A proposta deste PL é proibir que o poder público contrate artistas que cantem sobre os mesmos temas que Oruam canta, com a justificativa de que estes conteúdos fazem apologia ao uso de drogas e incitam jovens ao crime. O projeto ganhou força e, segundo reportagem do jornal O Estado de São Paulo, assinada pelo repórter Juliano Galisi, diversos vereadores de todo o país querem replicar a lei em seus municípios. O texto da vereadora Amanda se baseia nos princípios do ECA (Estatuto da Criança e do Adolescente).
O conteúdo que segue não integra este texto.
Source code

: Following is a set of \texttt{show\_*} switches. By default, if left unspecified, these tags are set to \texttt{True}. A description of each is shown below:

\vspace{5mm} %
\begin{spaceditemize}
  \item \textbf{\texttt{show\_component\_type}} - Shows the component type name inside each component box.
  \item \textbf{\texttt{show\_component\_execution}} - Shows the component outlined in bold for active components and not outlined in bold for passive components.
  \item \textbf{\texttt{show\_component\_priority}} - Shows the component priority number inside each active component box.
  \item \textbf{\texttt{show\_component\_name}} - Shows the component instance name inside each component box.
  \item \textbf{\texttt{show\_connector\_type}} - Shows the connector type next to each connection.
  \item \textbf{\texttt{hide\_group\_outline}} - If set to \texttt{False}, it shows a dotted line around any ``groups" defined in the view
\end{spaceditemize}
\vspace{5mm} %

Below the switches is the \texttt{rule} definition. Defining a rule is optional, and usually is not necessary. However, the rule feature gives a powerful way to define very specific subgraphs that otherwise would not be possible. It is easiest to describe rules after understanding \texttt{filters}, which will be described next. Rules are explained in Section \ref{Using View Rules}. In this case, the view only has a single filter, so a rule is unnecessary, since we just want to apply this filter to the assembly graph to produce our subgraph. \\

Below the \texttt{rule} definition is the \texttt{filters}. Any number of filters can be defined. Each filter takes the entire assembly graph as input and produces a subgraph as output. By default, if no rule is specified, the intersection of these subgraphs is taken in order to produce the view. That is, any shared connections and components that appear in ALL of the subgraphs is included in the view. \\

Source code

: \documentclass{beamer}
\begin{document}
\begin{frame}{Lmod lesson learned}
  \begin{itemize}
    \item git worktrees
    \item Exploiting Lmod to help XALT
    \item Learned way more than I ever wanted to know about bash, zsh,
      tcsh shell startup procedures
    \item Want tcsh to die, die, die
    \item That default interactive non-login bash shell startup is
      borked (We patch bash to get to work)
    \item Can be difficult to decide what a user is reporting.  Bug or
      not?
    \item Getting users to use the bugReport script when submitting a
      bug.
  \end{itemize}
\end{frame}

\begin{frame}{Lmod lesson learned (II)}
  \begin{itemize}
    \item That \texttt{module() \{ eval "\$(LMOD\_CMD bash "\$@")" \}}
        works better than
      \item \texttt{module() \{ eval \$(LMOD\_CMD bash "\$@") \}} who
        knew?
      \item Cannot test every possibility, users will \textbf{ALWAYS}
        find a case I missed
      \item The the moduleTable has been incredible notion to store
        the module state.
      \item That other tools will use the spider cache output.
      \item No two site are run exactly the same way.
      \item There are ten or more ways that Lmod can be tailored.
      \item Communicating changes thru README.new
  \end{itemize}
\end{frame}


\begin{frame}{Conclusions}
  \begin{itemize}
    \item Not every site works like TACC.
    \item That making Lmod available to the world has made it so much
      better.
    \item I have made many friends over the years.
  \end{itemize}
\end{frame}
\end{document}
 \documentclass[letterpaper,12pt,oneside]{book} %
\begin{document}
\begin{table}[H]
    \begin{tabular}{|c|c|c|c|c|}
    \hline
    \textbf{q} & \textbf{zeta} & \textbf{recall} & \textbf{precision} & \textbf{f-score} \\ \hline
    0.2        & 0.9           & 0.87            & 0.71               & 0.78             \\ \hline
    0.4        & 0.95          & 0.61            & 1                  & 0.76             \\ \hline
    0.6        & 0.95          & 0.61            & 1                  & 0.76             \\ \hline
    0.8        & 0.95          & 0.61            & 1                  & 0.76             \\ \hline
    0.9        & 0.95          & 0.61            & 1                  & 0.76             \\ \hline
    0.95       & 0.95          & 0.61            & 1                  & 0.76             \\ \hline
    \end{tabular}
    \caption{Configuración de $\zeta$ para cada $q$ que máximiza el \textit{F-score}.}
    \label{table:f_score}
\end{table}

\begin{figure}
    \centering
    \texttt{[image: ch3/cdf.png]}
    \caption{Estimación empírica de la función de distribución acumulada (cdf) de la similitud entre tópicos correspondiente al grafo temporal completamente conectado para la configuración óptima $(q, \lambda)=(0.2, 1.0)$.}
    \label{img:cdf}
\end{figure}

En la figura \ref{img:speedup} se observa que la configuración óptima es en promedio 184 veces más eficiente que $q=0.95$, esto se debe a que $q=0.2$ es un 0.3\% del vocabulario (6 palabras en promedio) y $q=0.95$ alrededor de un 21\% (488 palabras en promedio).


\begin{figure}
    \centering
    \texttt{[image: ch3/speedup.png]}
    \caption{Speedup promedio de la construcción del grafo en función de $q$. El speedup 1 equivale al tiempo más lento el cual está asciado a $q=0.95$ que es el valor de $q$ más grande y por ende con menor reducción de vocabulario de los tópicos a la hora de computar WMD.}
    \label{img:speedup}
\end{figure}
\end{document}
Alguns destes vereadores que também desejam levar este projeto a seus municípios, de acordo com a matéria do Estadão, vão replicar o texto da vereadora Amanda Vettorazzo na íntegra, ou seja, copiar e colar os trechos do texto original. Até mesmo o Deputado Kim Kataguiri protocolou, nesta semana, um projeto de Lei semelhante na Câmara dos Deputados, em Brasília. A prefeitura que contratar shows deste tipo podem ter multa de até 100% do valor do cachê pago a estes artistas.
Que barato é esse?
Apesar das boas intenções, este projeto não define exatamente o que seria “apologia ao crime” e nem diz sobre quais drogas os artistas podem citar ou não. Por exemplo, se são drogas lícitas ou ilícitas.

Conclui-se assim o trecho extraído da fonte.